Rodriguez will take over on top-line items including nascent plans for a high-frequency railway between Toronto and Quebec City, ongoing supply chain hitches and infrastructure vulnerable to natural disasters amid increasingly extreme weather.

Alghabra announced his decision Tuesday not to run in the next election, saying simply in a video posted to Twitter that "it's the right time for me."

Rodriguez, a Montreal MP first elected in 2004 and the Liberals' current Quebec lieutenant, took the oath of office along with 37 other cabinet members Wednesday at Rideau Hall in Ottawa.

With a professional background in communications and cleantech following a bachelor's degree in business administration from the Universite de Sherbrooke, he has served in cabinet since 2019, when he became government house leader.

Rodriguez comes across as "fearless," having shepherded a pair of controversial bills to passage this year, said John Lawford, executive director of the Public Interest Advocacy Centre.

Foundering initially, the Online Streaming Act weathered two years of tumult over the effort to force platforms such as Netflix, YouTube and TikTok to contribute to and promote Canadian content -- a requirement traditional broadcasters already follow. The Online News Act, set to take effect in late December, forces Google, Meta and other digital giants to pay media outlets for content they share or repurpose on their sites and apps.

"He has navigated where an entire industry of people hate each other's guts. So all I can say is he must like that kind of challenge, because transport is another huge kettle of fish," Lawford said.

He holds out hope Rodriguez will address advocates' concerns -- aviation sector transparency is one -- around proposed new rules.

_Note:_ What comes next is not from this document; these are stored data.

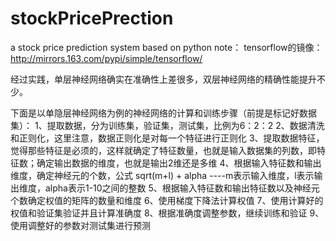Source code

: # stockPricePrection
a stock price prediction system based on python
note：
tensorflow的镜像：http://mirrors.163.com/pypi/simple/tensorflow/

经过实践，单层神经网络确实在准确性上差很多，双层神经网络的精确性能提升不少。

下面是以单隐层神经网络为例的神经网络的计算和训练步骤（前提是标记好数据集）：
1、提取数据，分为训练集，验证集，测试集，比例为6：2：2
2、数据清洗和正则化，这里注意，数据正则化是对每一个特征进行正则化
3、提取数据特征，觉得那些特征是必须的，这样就确定了特征数量，也就是输入数据集的列数，即特征数；确定输出数据的维度，也就是输出2维还是多维
4、根据输入特征数和输出维度，确定神经元的个数，公式   sqrt(m+l) + alpha   ----m表示输入维度，l表示输出维度，alpha表示1-10之间的整数
5、根据输入特征数和输出特征数以及神经元个数确定权值的矩阵的数量和维度
6、使用梯度下降法计算权值
7、使用计算好的权值和验证集验证并且计算准确度
8、根据准确度调整参数，继续训练和验证
9、使用调整好的参数对测试集进行预测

The would-be changes to the passenger rights charter stem from legislative reforms passed last month to toughen penalties on airlines, shore up the complaint process and target flight disruption loopholes that have allowed carriers to avoid compensating travellers.

"If nothing else, you know he'll bring the juice to the file," Lawford said.

The airline world is equally worried about its future, even as demand continues to soar out of the crater wrought by COVID-19 travel restrictions.

"We had a very challenging time ramping up. Once pandemic restrictions were lifted last summer, we faced a growing list of increasing cost pressures," said National Airlines Council CEO Jeff Morrison, citing labour shortages and third-party charges.

Morrison, whose organization represents four carriers including Air Canada and WestJet, had sharp words for Alghabra.

"With the previous minister, the approach was almost always to be punitive -- to punish the airlines." He pointed to passenger rights reforms, "which frankly will do nothing to actually improve the overall air travel sector."

Morrison called on Rodriguez to work with airlines toward developing sustainable aviation fuels, reducing cost overheads, filling job gaps and spreading accountability for flight disruptions across the industry.

Other files likely to hit the minister's desk range from northern transport to the evergreen issue of aging infrastructure as well as intercity busing -- Greyhound Canada cut all bus routes across the country in 2021, shutting down the motor coach company's operations north of the border after nearly a century of service.

"This is a very complex ministry. I don't know whether the government has given as much attention to transport as it deserves. Maybe the pandemic has helped to focus light on its importance," said Barry Prentice, who directs the University of Manitoba's transport institute, citing supply chain snarls in particular.

"It really is the lifeblood of the country."